While traditional meal tolerance tests adequately assess the impact of meals/diets on postprandial glucose and insulin responses, this method does not support the assessment of daylong glucose control. Continuous glucose monitoring (CGM) is an emerging technique that is used to determine the 24-h pattern of interstitial glucose concentrations in community-dwelling individuals [41
]. The CGM technique may be preferred to inpatient meal tolerance tests to track the impact of dietary intake on daylong glucose responses, particularly when the impact of self-selected dietary intake on glycemia is of interest. By using this approach, the suggested extended favorable effects of protein and fiber intakes on daylong glucose control can be assessed.
We conducted a randomized controlled crossover trial to assess the independent and combined effects of normal versus higher egg-based protein and fiber intakes at breakfast on postprandial glycemic and insulinemic responses as well as 24-h glucose patterns with CGM. The study focused on breakfast because the typical intakes of protein and fiber at this meal are lower than at lunch and dinner [43
]. In addition, some previous studies suggest that higher protein [13
] or fiber [46
] intake at breakfast, particularly protein, may have favorable metabolic benefits by enhancing insulin-mediated glucose disposal due to increased insulin secretion. We hypothesized that co-consumption of higher quantities of egg-based protein and fiber at breakfast would lower postprandial glucose and 24-h glucose responses.
2. Materials and Methods
Overweight male and female adults were recruited from the Greater Lafayette, Indiana, USA, area through advertisement to participate in the study. The inclusion criteria for selection of participants were: age 21–45 years; body mass index (BMI) 25–29.9 kg/m2
; females with regular menstrual cycles; non-smoking; not taking medications or dietary/herbal supplements known to affect energy regulation or appetite; not pregnant or lactating within the past 1 year or planning a pregnancy; weight stable (±3 kg) for the past 3 months; not following a vigorous exercise regimen or weight loss program within the past 6 months; no acute illness; not diabetic (fasting blood glucose ≤126 mg/dL (7 mmol/L); not severely claustrophobic; willing to eat study foods; and not skipping breakfast >2 day/week. Eligible individuals were approved by the study physician to participate based on routine blood chemistry assessments. All participants gave written informed consent and the study had approval from the Purdue University Biomedical Institutional Review Board. Figure 1
shows participants’ flow through the study. Baseline participant characteristics were not statistically different (p
> 0.05) between groups of participants who did versus did not complete the study. Two male participants were withdrawn from the study after randomization by the investigators due to an inability to fully comply with study procedures.

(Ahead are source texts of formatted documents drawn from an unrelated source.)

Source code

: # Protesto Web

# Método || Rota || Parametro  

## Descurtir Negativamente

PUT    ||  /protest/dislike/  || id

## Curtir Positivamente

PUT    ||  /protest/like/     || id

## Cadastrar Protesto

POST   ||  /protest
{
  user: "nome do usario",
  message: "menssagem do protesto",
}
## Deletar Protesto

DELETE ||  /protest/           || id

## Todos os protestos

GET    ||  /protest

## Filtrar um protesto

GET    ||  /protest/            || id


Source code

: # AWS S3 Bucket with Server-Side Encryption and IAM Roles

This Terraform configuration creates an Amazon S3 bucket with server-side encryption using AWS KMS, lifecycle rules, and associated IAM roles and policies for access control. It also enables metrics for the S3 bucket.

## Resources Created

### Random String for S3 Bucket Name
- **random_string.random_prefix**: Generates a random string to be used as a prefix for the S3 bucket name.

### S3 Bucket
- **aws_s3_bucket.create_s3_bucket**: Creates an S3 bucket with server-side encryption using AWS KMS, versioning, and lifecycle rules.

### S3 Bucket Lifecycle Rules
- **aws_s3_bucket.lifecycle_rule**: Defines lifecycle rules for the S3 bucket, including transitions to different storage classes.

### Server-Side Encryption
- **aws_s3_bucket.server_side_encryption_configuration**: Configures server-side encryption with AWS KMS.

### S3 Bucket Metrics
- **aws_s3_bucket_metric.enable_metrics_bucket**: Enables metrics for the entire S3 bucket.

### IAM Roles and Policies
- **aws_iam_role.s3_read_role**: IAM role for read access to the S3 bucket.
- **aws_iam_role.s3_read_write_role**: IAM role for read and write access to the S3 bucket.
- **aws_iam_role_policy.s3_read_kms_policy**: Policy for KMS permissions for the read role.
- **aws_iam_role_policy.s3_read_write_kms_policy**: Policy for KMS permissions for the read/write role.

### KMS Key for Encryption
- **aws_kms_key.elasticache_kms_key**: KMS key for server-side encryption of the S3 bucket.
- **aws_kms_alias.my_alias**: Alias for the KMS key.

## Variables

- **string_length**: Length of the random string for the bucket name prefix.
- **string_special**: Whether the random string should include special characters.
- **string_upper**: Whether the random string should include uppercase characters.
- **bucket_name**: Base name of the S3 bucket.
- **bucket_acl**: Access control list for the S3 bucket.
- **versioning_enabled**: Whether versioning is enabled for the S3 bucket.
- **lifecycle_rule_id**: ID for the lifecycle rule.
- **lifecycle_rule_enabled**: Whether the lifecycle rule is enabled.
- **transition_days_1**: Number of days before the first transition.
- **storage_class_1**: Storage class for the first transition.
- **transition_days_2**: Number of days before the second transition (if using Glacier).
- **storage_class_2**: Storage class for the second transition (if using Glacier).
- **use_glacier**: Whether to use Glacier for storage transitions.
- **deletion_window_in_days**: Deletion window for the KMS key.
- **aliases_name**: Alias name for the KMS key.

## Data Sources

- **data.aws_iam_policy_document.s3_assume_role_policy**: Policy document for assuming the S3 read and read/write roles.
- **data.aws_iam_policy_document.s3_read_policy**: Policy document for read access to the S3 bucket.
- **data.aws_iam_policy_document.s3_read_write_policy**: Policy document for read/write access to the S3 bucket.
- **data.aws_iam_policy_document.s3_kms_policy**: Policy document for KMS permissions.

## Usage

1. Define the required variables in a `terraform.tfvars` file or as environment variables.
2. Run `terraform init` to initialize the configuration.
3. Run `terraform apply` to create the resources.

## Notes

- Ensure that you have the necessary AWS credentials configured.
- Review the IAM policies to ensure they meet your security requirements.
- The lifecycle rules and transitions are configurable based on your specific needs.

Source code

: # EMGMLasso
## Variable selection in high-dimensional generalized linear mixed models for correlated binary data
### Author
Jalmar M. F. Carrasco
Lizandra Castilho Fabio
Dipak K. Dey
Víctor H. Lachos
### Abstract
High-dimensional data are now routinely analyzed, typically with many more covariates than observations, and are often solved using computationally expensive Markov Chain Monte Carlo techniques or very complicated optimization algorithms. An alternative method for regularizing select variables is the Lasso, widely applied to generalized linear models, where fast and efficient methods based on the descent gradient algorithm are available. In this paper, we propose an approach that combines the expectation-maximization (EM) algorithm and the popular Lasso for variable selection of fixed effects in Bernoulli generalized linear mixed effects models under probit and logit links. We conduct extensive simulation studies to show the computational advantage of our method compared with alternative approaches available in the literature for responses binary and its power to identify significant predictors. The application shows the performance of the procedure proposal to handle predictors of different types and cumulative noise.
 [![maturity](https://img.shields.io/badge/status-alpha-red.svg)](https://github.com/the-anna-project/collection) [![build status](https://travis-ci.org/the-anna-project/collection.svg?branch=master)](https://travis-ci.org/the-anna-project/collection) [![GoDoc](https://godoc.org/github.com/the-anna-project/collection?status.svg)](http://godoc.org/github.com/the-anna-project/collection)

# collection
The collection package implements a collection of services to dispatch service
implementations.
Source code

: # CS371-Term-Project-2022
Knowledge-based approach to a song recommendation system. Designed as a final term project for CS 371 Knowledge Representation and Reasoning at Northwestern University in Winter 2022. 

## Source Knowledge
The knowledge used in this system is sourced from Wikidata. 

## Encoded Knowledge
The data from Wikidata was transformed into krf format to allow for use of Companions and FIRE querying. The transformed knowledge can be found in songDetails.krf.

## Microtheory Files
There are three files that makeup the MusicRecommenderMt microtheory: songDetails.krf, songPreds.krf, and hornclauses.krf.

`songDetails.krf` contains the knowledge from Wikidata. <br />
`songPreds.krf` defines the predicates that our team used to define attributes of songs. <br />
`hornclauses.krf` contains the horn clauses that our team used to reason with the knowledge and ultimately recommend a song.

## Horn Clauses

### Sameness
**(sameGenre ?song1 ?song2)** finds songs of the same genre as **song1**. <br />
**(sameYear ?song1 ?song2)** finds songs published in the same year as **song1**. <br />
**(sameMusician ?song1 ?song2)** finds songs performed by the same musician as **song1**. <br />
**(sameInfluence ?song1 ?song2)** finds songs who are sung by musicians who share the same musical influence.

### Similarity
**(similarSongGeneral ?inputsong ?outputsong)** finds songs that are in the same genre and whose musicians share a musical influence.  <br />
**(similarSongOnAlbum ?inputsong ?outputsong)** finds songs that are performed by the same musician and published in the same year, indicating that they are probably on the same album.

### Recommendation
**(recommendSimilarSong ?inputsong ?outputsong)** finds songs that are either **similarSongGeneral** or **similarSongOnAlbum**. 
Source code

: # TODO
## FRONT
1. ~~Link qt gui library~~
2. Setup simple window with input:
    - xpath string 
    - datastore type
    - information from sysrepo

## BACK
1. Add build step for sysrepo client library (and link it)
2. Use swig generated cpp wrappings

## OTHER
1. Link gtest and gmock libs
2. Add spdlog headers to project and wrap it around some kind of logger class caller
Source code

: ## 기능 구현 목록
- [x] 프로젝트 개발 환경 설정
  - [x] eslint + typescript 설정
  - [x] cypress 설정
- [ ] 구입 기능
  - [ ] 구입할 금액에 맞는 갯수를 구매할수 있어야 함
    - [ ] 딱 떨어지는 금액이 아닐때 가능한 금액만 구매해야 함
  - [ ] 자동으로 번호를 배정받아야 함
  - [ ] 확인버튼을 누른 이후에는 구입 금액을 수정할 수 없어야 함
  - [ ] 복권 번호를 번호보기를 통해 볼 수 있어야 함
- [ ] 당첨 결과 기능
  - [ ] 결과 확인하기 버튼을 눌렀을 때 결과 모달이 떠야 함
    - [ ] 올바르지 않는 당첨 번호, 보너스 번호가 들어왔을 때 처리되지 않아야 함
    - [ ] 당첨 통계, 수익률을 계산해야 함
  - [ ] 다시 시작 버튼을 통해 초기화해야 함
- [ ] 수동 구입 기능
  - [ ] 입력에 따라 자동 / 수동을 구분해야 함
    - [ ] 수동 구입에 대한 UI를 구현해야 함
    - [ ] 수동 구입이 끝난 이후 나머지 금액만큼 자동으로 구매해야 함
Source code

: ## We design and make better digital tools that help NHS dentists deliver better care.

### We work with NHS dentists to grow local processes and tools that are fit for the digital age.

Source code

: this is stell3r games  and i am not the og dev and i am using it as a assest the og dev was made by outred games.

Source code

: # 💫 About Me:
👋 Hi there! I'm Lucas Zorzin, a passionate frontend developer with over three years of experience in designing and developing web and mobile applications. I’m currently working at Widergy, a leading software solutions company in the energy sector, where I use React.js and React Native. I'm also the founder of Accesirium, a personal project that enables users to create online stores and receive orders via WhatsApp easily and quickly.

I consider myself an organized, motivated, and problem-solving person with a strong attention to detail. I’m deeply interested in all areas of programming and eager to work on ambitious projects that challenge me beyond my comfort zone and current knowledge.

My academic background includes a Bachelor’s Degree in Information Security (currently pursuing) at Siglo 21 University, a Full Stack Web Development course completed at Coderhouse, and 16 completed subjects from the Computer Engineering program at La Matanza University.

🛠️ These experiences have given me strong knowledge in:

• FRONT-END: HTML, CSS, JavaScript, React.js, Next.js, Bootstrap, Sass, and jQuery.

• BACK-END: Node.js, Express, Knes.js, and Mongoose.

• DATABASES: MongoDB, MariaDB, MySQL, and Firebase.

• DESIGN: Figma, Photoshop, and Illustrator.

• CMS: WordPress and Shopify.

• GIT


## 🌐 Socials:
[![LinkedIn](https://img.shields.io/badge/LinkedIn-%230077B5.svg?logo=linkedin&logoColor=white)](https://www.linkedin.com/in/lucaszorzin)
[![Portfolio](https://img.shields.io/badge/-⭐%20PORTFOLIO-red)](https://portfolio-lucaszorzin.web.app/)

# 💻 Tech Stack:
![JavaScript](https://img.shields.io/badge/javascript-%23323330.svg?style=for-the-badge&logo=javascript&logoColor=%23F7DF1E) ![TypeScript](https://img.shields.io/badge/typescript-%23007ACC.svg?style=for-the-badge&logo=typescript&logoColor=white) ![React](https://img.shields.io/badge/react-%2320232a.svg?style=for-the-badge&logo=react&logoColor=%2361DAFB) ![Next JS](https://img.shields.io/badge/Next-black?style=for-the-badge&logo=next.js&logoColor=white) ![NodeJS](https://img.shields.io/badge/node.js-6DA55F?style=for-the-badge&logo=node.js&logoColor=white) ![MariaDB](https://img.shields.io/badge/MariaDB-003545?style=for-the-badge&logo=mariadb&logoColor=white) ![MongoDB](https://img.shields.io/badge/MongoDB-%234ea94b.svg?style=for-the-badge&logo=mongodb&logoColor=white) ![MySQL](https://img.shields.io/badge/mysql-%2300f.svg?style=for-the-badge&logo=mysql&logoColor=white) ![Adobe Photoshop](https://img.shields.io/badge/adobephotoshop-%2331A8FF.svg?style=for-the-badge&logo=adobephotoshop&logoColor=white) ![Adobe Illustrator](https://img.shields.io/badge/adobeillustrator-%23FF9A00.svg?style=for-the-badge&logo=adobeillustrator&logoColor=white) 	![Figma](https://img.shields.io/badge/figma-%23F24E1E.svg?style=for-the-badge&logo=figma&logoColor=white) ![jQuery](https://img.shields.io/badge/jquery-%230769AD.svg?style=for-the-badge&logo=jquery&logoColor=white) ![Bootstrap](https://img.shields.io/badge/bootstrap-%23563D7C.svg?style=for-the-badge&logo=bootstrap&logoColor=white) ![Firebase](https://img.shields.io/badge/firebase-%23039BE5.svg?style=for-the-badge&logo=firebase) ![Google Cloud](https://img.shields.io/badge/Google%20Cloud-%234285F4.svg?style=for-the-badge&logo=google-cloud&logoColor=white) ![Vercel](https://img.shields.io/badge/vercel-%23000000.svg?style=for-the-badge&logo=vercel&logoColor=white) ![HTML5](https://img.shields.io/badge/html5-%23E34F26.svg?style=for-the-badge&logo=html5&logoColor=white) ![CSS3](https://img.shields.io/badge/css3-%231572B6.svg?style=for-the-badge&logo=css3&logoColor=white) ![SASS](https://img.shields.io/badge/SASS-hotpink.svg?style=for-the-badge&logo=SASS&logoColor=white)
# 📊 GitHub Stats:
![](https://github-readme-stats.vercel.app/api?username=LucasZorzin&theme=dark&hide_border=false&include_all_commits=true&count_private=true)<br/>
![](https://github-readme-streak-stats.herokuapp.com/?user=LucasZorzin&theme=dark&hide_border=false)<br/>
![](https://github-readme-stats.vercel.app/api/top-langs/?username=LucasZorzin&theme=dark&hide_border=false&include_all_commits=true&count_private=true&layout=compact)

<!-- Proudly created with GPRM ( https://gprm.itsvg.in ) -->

These participants did not find the CGM comfortable to wear (one after three days of wearing the device and the other at the end of first intervention period). Four participants had scheduling conflicts. One of these individuals was not able to show up for the first test day appointment. The other three withdrew from the study after completing one or two testing periods. Data for these three participants were not included in the analysis. We obtained and included data from the 20 study completers in the postprandial glucose and insulin analysis. However, one of these 20 participants was unable to wear the CGM because it interfered with his farming occupation. This trial was registered on ClinicalTrials.gov (NCT02169245).
2.2. Experimental Design
Participants completed this randomized crossover trial in approximately 15 weeks. Participants consumed four breakfast meals that varied in protein and fiber amounts daily for 2 weeks in random order. The breakfast types were normal protein and fiber (NPNF), normal protein and high fiber (NPHF), high protein and normal fiber (HPNF), and high protein and fiber (HPHF). During each 2-week intervention period, participants consumed the designated breakfast type every morning, but foods and beverages outside of breakfast were otherwise uncontrolled and self-chosen. Testing days were scheduled to occur on the last day of each 2-week intervention period. Twenty-four-hour interstitial glucose patterns were assessed by CGM during the second week of each 2-week intervention period. On the last day of each intervention period, a meal tolerance test was performed. Participants arrived at our clinical research facility after a 10-h overnight fast. Upon arrival, a fasting blood draw was obtained. Participants next consumed the same breakfast type (NPNF, NPHF, HPNF, and HPHF) that they had eaten for the preceding 2-week dietary intervention period. Participants were asked to consume the entire breakfast in no more than 15 min. Postprandial blood draws were obtained hourly for 4 h after the completion of breakfast. Fasting and postprandial serum samples were analyzed for glucose and insulin concentrations. Each 2-week period of dietary intervention was separated by ≥15 days (mean: 17 days, range: 15–36 days) during which time the participants were asked to consume their habitual diets. Study investigators (with the exception of the research dietitian, AJW) and participants were blinded to the protein and fiber content of the breakfast treatments during the study data collection period.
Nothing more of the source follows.